- [DATASET EXTRACT]
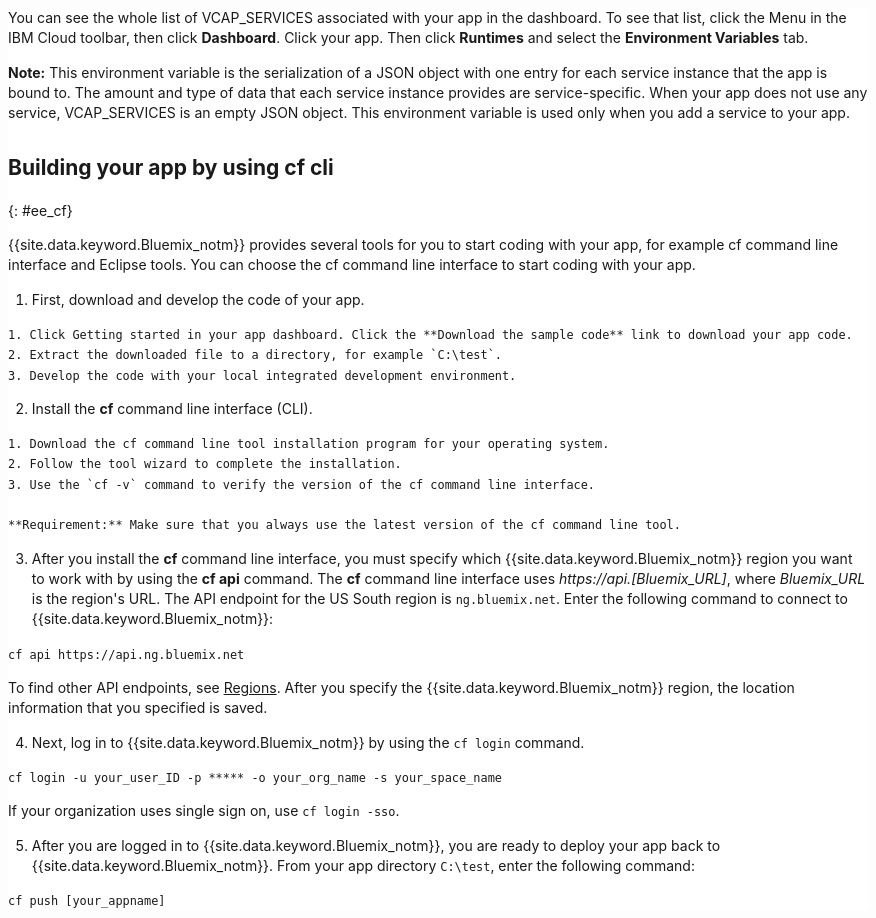 You can see the whole list of VCAP_SERVICES associated with your app in the dashboard. To see that list, click the Menu in the IBM Cloud toolbar, then click **Dashboard**. Click your app. Then click **Runtimes** and select the **Environment Variables** tab.

**Note:** This environment variable is the serialization of a JSON object with one entry for each service instance that the app is bound to. The amount and type of data that each service instance provides are service-specific. When your app does not use any service, VCAP_SERVICES is an empty JSON object. This environment variable is used only when you add a service to your app.

## Building your app by using cf cli
{: #ee_cf}

{{site.data.keyword.Bluemix_notm}} provides several tools for you to start coding with your app, for example cf command line interface and Eclipse tools. You can choose the cf command line interface to start coding with your app.

  1. First, download and develop the code of your app.

    1. Click Getting started in your app dashboard. Click the **Download the sample code** link to download your app code.
    2. Extract the downloaded file to a directory, for example `C:\test`.
    3. Develop the code with your local integrated development environment.

  2. Install the **cf** command line interface (CLI).

    1. Download the cf command line tool installation program for your operating system.
    2. Follow the tool wizard to complete the installation.
    3. Use the `cf -v` command to verify the version of the cf command line interface.

    **Requirement:** Make sure that you always use the latest version of the cf command line tool.

  3. After you install the **cf** command line interface, you must specify which {{site.data.keyword.Bluemix_notm}} region you want to work with by using the **cf api** command. The **cf** command line interface uses *https://api.[Bluemix_URL]*, where *Bluemix_URL* is the region's URL. The API endpoint for the US South region is `ng.bluemix.net`. Enter the following command to connect to {{site.data.keyword.Bluemix_notm}}:

  ```
  cf api https://api.ng.bluemix.net
  ```

  To find other API endpoints, see [Regions](/docs/overview/cf.html#ov_intro_reg). After you specify the {{site.data.keyword.Bluemix_notm}} region, the location information that you specified is saved.

  4. Next, log in to {{site.data.keyword.Bluemix_notm}} by using the `cf login` command.

  ```
  cf login -u your_user_ID -p ***** -o your_org_name -s your_space_name
  ```

  If your organization uses single sign on, use `cf login -sso`.

  5. After you are logged in to {{site.data.keyword.Bluemix_notm}}, you are ready to deploy your app back to {{site.data.keyword.Bluemix_notm}}. From your app directory `C:\test`, enter the following command:

  ```
  cf push [your_appname]
  ```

- [TASK DETAILS] Send back the data above verbatim, leaving out its pictures.

- [EXERCISE OUTPUT]
 You can see the whole list of VCAP_SERVICES associated with your app in the dashboard. To see that list, click the Menu in the IBM Cloud toolbar, then click **Dashboard**. Click your app. Then click **Runtimes** and select the **Environment Variables** tab.

**Note:** This environment variable is the serialization of a JSON object with one entry for each service instance that the app is bound to. The amount and type of data that each service instance provides are service-specific. When your app does not use any service, VCAP_SERVICES is an empty JSON object. This environment variable is used only when you add a service to your app.

## Building your app by using cf cli
{: #ee_cf}

{{site.data.keyword.Bluemix_notm}} provides several tools for you to start coding with your app, for example cf command line interface and Eclipse tools. You can choose the cf command line interface to start coding with your app.

  1. First, download and develop the code of your app.

    1. Click Getting started in your app dashboard. Click the **Download the sample code** link to download your app code.
    2. Extract the downloaded file to a directory, for example `C:\test`.
    3. Develop the code with your local integrated development environment.

  2. Install the **cf** command line interface (CLI).

    1. Download the cf command line tool installation program for your operating system.
    2. Follow the tool wizard to complete the installation.
    3. Use the `cf -v` command to verify the version of the cf command line interface.

    **Requirement:** Make sure that you always use the latest version of the cf command line tool.

  3. After you install the **cf** command line interface, you must specify which {{site.data.keyword.Bluemix_notm}} region you want to work with by using the **cf api** command. The **cf** command line interface uses *https://api.[Bluemix_URL]*, where *Bluemix_URL* is the region's URL. The API endpoint for the US South region is `ng.bluemix.net`. Enter the following command to connect to {{site.data.keyword.Bluemix_notm}}:

  ```
  cf api https://api.ng.bluemix.net
  ```

  To find other API endpoints, see [Regions](/docs/overview/cf.html#ov_intro_reg). After you specify the {{site.data.keyword.Bluemix_notm}} region, the location information that you specified is saved.

  4. Next, log in to {{site.data.keyword.Bluemix_notm}} by using the `cf login` command.

  ```
  cf login -u your_user_ID -p ***** -o your_org_name -s your_space_name
  ```

  If your organization uses single sign on, use `cf login -sso`.

  5. After you are logged in to {{site.data.keyword.Bluemix_notm}}, you are ready to deploy your app back to {{site.data.keyword.Bluemix_notm}}. From your app directory `C:\test`, enter the following command:

  ```
  cf push [your_appname]
  ```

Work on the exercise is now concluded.